なぜ維持できる?一杯「290円」の博多ラーメン 値上げの波に逆らう“はかたや”のこだわり
【福岡市博多区の博多ラーメン はかたや 堅粕店】
豚骨ラーメンはワンコイン。そんな時代はすでに遠いものとなった。高騰する原材料費、光熱費などが重くのしかかり、各店は軒並み値上げする。そんな流れにあえて逆らうのが「博多ラーメン はかたや」である。創業から半世紀にわたって親しまれてきたチェーン店は、一杯290円にこだわる。近年は売り上げを急速に伸ばし、今年に入って既に2店を新規出店するなど福岡都市圏に計11店舗を展開するまでになった。(小川祥平) ■290円という価格にこだわるラーメン【写真】 1976年に誕生した第1号店の堅粕店に向かうと、昼時を過ぎているにもかかわらずほぼ満席だった。券売機で食券を買う。ラーメンと替え玉(100円)を選んでも390円という驚きの安さである。店内はカウンター席のみで、すぐに席へ案内された。麺の硬さを聞かれたので「普通」で注文。すると、わずか2分という早さでラーメンが提供された。
スープはほんのり白濁している。すすってみると豚骨だしの香りが鼻を抜け、奥には熟成臭もあって心地よい。細麺はほどよいコシがあり、つるっとした食感で一気にすすってしまう。替え玉は「カタ」で頼むと、1分もかからずに到着。紅しょうが、ニンニクなどで味変して平らげる。注文から完食までおよそ7分だった。

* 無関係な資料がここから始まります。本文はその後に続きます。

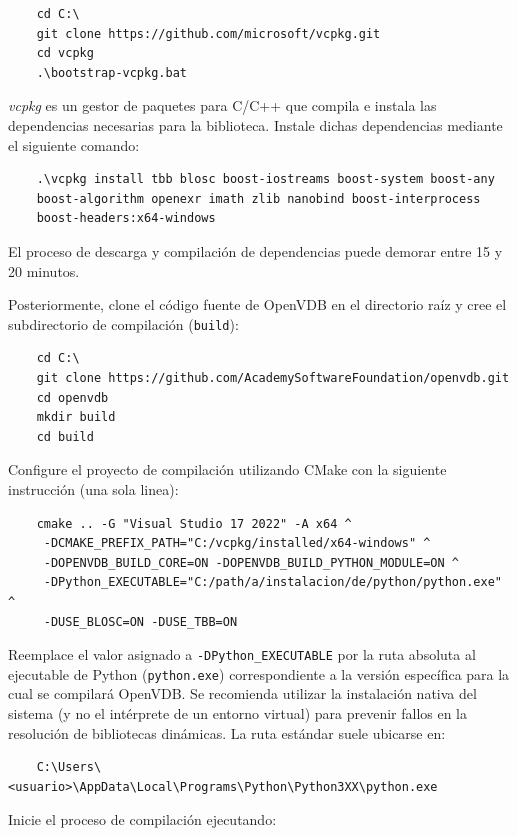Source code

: \begin{verbatim}
    cd C:\
    git clone https://github.com/microsoft/vcpkg.git
    cd vcpkg
    .\bootstrap-vcpkg.bat
\end{verbatim}

\textit{vcpkg} es un gestor de paquetes para C/C++ que compila e instala las dependencias 
necesarias para la biblioteca. Instale dichas dependencias mediante el siguiente comando:

\begin{verbatim}
    .\vcpkg install tbb blosc boost-iostreams boost-system boost-any 
    boost-algorithm openexr imath zlib nanobind boost-interprocess 
    boost-headers:x64-windows
\end{verbatim}
El proceso de descarga y compilación de dependencias puede demorar entre 15 y 20 minutos.
\medskip

Posteriormente, clone el código fuente de OpenVDB en el directorio raíz y cree el subdirectorio 
de compilación (\texttt{build}):

\begin{verbatim}
    cd C:\
    git clone https://github.com/AcademySoftwareFoundation/openvdb.git
    cd openvdb
    mkdir build
    cd build
\end{verbatim}

Configure el proyecto de compilación utilizando CMake con la siguiente instrucción (una sola linea):

\begin{verbatim}
    cmake .. -G "Visual Studio 17 2022" -A x64 ^
     -DCMAKE_PREFIX_PATH="C:/vcpkg/installed/x64-windows" ^
     -DOPENVDB_BUILD_CORE=ON -DOPENVDB_BUILD_PYTHON_MODULE=ON ^
     -DPython_EXECUTABLE="C:/path/a/instalacion/de/python/python.exe" ^
     -DUSE_BLOSC=ON -DUSE_TBB=ON
\end{verbatim}
Reemplace el valor asignado a \texttt{-DPython\_EXECUTABLE} por la ruta absoluta al ejecutable 
de Python (\texttt{python.exe}) correspondiente a la versión específica para la cual se 
compilará OpenVDB. Se recomienda utilizar la instalación nativa del sistema 
(y no el intérprete de un entorno virtual) para prevenir fallos en la resolución de bibliotecas 
dinámicas. La ruta estándar suele ubicarse en:

\begin{verbatim}
    C:\Users\<usuario>\AppData\Local\Programs\Python\Python3XX\python.exe
\end{verbatim}

Inicie el proceso de compilación ejecutando:

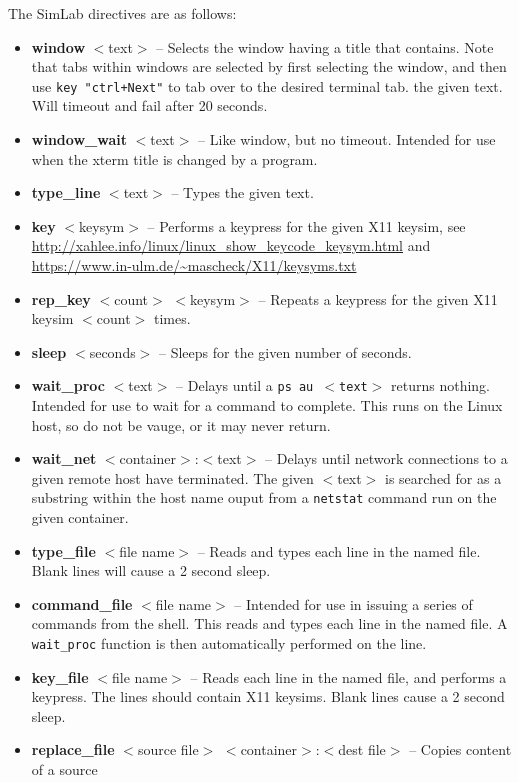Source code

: \documentclass[12pt]{article}
\begin{document}
The SimLab directives are as follows:
\begin{itemize}
\item \textbf{window} $<$text$>$ -- Selects the window having a title that contains.  Note that
tabs within windows are selected by first selecting the window, and then use {\tt key "ctrl+Next"}
to tab over to the desired terminal tab.
the given text.  Will timeout and fail after 20 seconds.
\item \textbf{window\_wait} $<$text$>$ -- Like window, but no timeout.  Intended for
use when the xterm title is changed by a program.
\item \textbf{type\_line} $<$text$>$ -- Types the given text.
\item \textbf{key} $<$keysym$>$ -- Performs a keypress for the given X11 keysim, see
\url{http://xahlee.info/linux/linux\_show\_keycode\_keysym.html} and 
\url{https://www.in-ulm.de/~mascheck/X11/keysyms.txt}
\item \textbf{rep\_key} $<$count$>$ $<$keysym$>$ -- Repeats a keypress for the given X11 keysim $<$count$>$ times.
\item \textbf{sleep} $<$seconds$>$ -- Sleeps for the given number of seconds.
\item \textbf{wait\_proc} $<$text$>$ -- Delays until a {\tt ps au $<$text$>$} returns nothing.
Intended for use to wait for a command to complete.  This runs on the Linux host, so
do not be vauge, or it may never return.
\item \textbf{wait\_net} $<$container$>$:$<$text$>$ -- Delays until network connections to a given remote
host have terminated.  The given $<$text$>$ is searched for as a substring within the host name ouput
from a {\tt netstat} command run on the given container.
\item \textbf{type\_file} $<$file name$>$ -- Reads and types each line in the named file.
Blank lines will cause a 2 second sleep.
\item \textbf{command\_file} $<$file name$>$ -- Intended for use in issuing a series of
commands from the shell.  This reads and types each line in the named file.
A {\tt wait\_proc} function is then automatically performed on the line.
\item \textbf{key\_file} $<$file name$>$ -- Reads each line in the named file, and performs
a keypress.  The lines should contain X11 keysims.  Blank lines cause a 2 second sleep.
\item \textbf{replace\_file} $<$source file$>$ $<$container$>$:$<$dest file$>$ -- Copies content of a source

\end{itemize}
\end{document}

まさに早い、うまい、安いの三拍子。この値段でこの満足感はなかなかない。「値段上げてもいいよと言ってくれる方、ありがとうと感謝してくださる方もいます」と、店長の山中博文さん(36)は話す。 □ □ はかたやを運営する「昭和食品工業」は、現社長の澄川誠さん(65)の父、正夫さんが69年に創業した。当初はうどんなどのチェーン事業を手がけ、その流れでラーメンも始めたという。先代から引き継いだ澄川社長は「博多ラーメン 膳」「釜揚げうどん 小麦冶」「生粉蕎麦 玄」など新ブランドを立ち上げた。どれも低価格、チェーン展開にこだわっている。
その根底にあるのは「低価格=社会貢献」という考えである。ランチが千円を超えることも珍しくなくなった今、はかたやの客単価は450円ほどに抑えられている。「その差額でほかのものを買えるし、好きな行動ができる。消費者の豊かさにつながる社会貢献であり、チェーンゆえにその規模を大きくできるんです」 では、なぜ290円を維持できるのか? 理由の一つが替え玉にある。約6割の客が注文し、自社製麺のため利益率が高い。ただ、それだけでは十分ではない。メニューは絞り込み、作業をシンプルにする。回転率が高まれば、客が増え、生産性も上がる。「他店が値上げすればうちが売れる。290円であることも宣伝となるので宣伝費も要りません」と言う。